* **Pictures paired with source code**
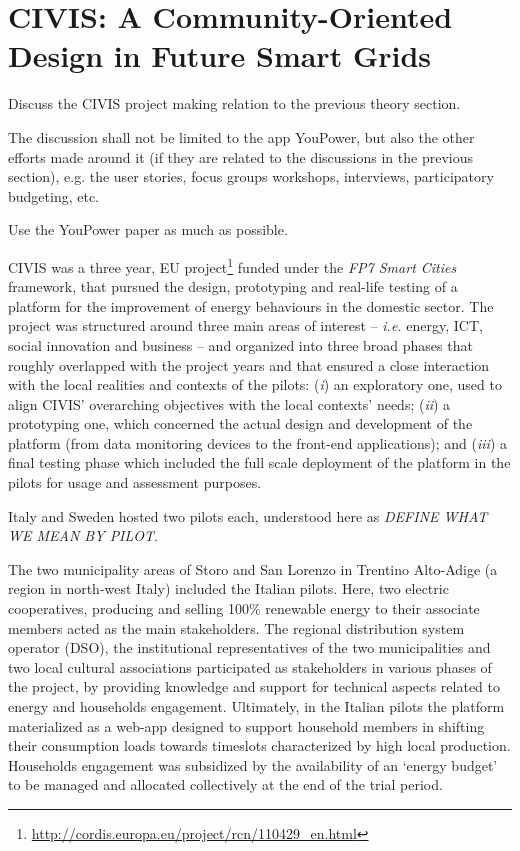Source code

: \section{CIVIS: A Community-Oriented Design in Future Smart Grids}

\begin{svgraybox}
Discuss the CIVIS project making relation to the previous theory section. 

The discussion shall not be limited to the app YouPower, but also the other efforts made around it (if they are related to the discussions in the previous section), e.g. the user stories, focus groups workshops, interviews, participatory budgeting, etc. 

Use the YouPower paper as much as possible. 
\end{svgraybox}

CIVIS was a three year, EU project\footnote{\url{http://cordis.europa.eu/project/rcn/110429\_en.html}} funded under the \textit{FP7 Smart Cities} framework, that pursued the design,
prototyping and real-life testing of a platform for the improvement of energy behaviours in the domestic sector. The project was structured around three main areas
of interest – \textit{i.e.} energy, ICT, social innovation and business – and organized into three broad phases that roughly
overlapped with the project years and that ensured a close interaction with the local realities and contexts of
the pilots: (\textit{i}) an exploratory one, used to align CIVIS’ overarching objectives with the local contexts’ needs;
(\textit{ii}) a prototyping one, which concerned the actual design and development of the platform (from data monitoring devices to the
front-end applications); and (\textit{iii}) a final testing phase which included the full scale deployment of the platform in the pilots for usage and assessment purposes.

Italy and Sweden hosted two pilots each, understood here as \textit{DEFINE WHAT WE MEAN BY PILOT}.

The two municipality areas of Storo and San Lorenzo in Trentino Alto-Adige (a region in north-west Italy) included the
Italian pilots. Here, two electric cooperatives, producing and selling 100\% renewable energy
to their associate members acted as the main stakeholders. The regional distribution system operator (DSO),
the institutional representatives of the two municipalities and two local cultural associations participated as
stakeholders in various phases of the project, by providing knowledge and support for technical aspects related
to energy and households engagement. Ultimately, in the Italian pilots the platform materialized as a web-app
designed to support household members in shifting their consumption loads towards timeslots characterized by high
local production. Households engagement was subsidized by the availability of an `energy budget' to be managed
and allocated collectively at the end of the trial period.

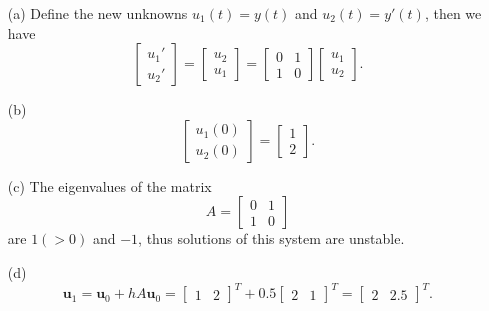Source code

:\begin{sol}
  \begin{itemize}
    \item[(a)]
  Define the new unknowns $u_1(t)=y(t)$ and $u_2(t)=y'(t)$,
  then we have
  \begin{displaymath}
    \begin{bmatrix}
      u_1' \\
      u_2'
    \end{bmatrix}
    =
    \begin{bmatrix}
      u_2 \\
      u_1
    \end{bmatrix}
    =
    \begin{bmatrix}
      0 & 1 \\
      1 & 0
    \end{bmatrix}
    \begin{bmatrix}
      u_1 \\
      u_2
    \end{bmatrix}.
  \end{displaymath}

\item[(b)]
  \begin{displaymath}
    \begin{bmatrix}
      u_1(0) \\
      u_2(0)
    \end{bmatrix}
    =
    \begin{bmatrix}
      1 \\
      2
    \end{bmatrix}.
  \end{displaymath}

\item[(c)]
  The eigenvalues of the matrix
  \begin{displaymath}
    A = 
    \begin{bmatrix}
      0 & 1 \\
      1 & 0
    \end{bmatrix}
  \end{displaymath}
  are $1(>0)$ and $-1$,
  thus solutions of this system are unstable.

\item[(d)]
  \begin{displaymath}
    \mathbf{u}_1 = \mathbf{u}_0 + hA\mathbf{u}_0 =
    \begin{bmatrix}
      1 & 2
    \end{bmatrix}^T
    +
    0.5
    \begin{bmatrix}
      2 & 1
    \end{bmatrix}^T
    =
    \begin{bmatrix}
      2 & 2.5
    \end{bmatrix}^T.
  \end{displaymath}


\end{itemize}
\end{sol}
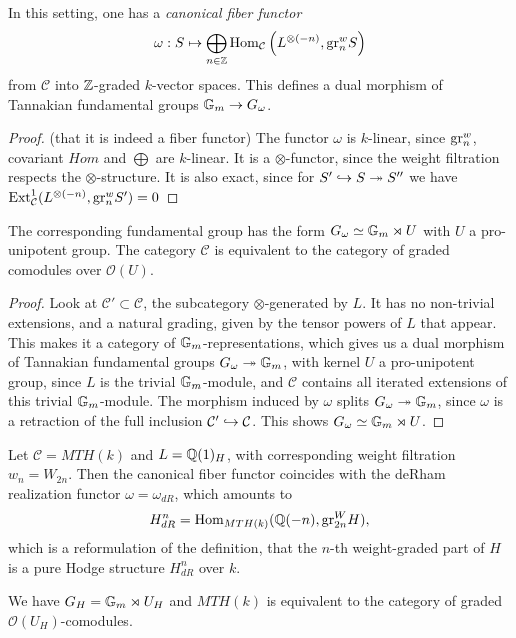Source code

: \begin{defn}
 In this setting, one has a \emph{canonical fiber functor}
\[\omega : S \mapsto \bigoplus_{n \in \mathbb{Z}} \mathrm{Hom}_{\mathcal{C}}\left( L^{\otimes (-n)}, \mathrm{gr}_n^w S \right)\]
from $\mathcal{C}$ into $\mathbb{Z}$-graded $k$-vector spaces.
This defines a dual morphism of Tannakian fundamental groups $\mathbb{G}_m \to G_\omega$.
\end{defn}
\begin{proof} (that it is indeed a fiber functor)
The functor $\omega$ is $k$-linear, since $\mathrm{gr}_n^w$, covariant $Hom$ and $\bigoplus$ are $k$-linear.
It is a $\otimes$-functor, since the weight filtration respects the $\otimes$-structure.
It is also exact, since for $S' \hookrightarrow S \twoheadrightarrow S''$ we have $\mathrm{Ext}^1_{\mathcal{C}}(L^{\otimes (-n)},\mathrm{gr}_n^w S') = 0$
\end{proof}


\begin{lemma}
 The corresponding fundamental group has the form $G_\omega \simeq \mathbb{G}_m \rtimes U$ with $U$ a pro-unipotent group.
The category $\mathcal{C}$ is equivalent to the category of graded comodules over $\mathcal{O}(U)$.
\end{lemma}
\begin{proof}
Look at $\mathcal{C}' \subset \mathcal{C}$, the subcategory $\otimes$-generated by $L$. It has no non-trivial extensions,
and a natural grading, given by the tensor powers of $L$ that appear. This makes it a category of $\mathbb{G}_m$-representations,
which gives us a dual morphism of Tannakian fundamental groups $G_\omega \twoheadrightarrow \mathbb{G}_m$,
with kernel $U$ a pro-unipotent group, since $L$ is the trivial $\mathbb{G}_m$-module, and $\mathcal{C}$ contains all iterated extensions of this trivial $\mathbb{G}_m$-module. The morphism induced by $\omega$ splits $G_\omega \twoheadrightarrow \mathbb{G}_m$, since $\omega$ is a retraction of the full inclusion $\mathcal{C}' \hookrightarrow \mathcal{C}$. This shows $G_\omega \simeq \mathbb{G}_m \rtimes U$.
\end{proof}

\begin{exam}
 Let $\mathcal{C} = MTH(k)$ and $L=\mathbb{Q}(1)_H$, with corresponding weight filtration $w_n = W_{2n}$. Then the canonical fiber functor coincides with the deRham realization functor $\omega = \omega_{dR}$, which amounts to
\[H_{dR}^n = \mathrm{Hom}_{MTH(k)}(\mathbb{Q}(-n),\mathrm{gr}^W_{2n} H),\]
which is a reformulation of the definition, that the $n$-th weight-graded part of $H$ is a pure Hodge structure $H_{dR}^n$ over $k$.

We have $G_{H} = \mathbb{G}_m \rtimes U_{H}$ and $MTH(k)$ is equivalent to the category of graded $\mathcal{O}(U_H)$-comodules.
\end{exam}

* **PROBLEM**
Filter these records, keeping every line where the word "their" occurs.

* **ANSWER FOR THE TASK**
to their associate members acted as the main stakeholders. The regional distribution system operator (DSO),
designed to support household members in shifting their consumption loads towards timeslots characterized by high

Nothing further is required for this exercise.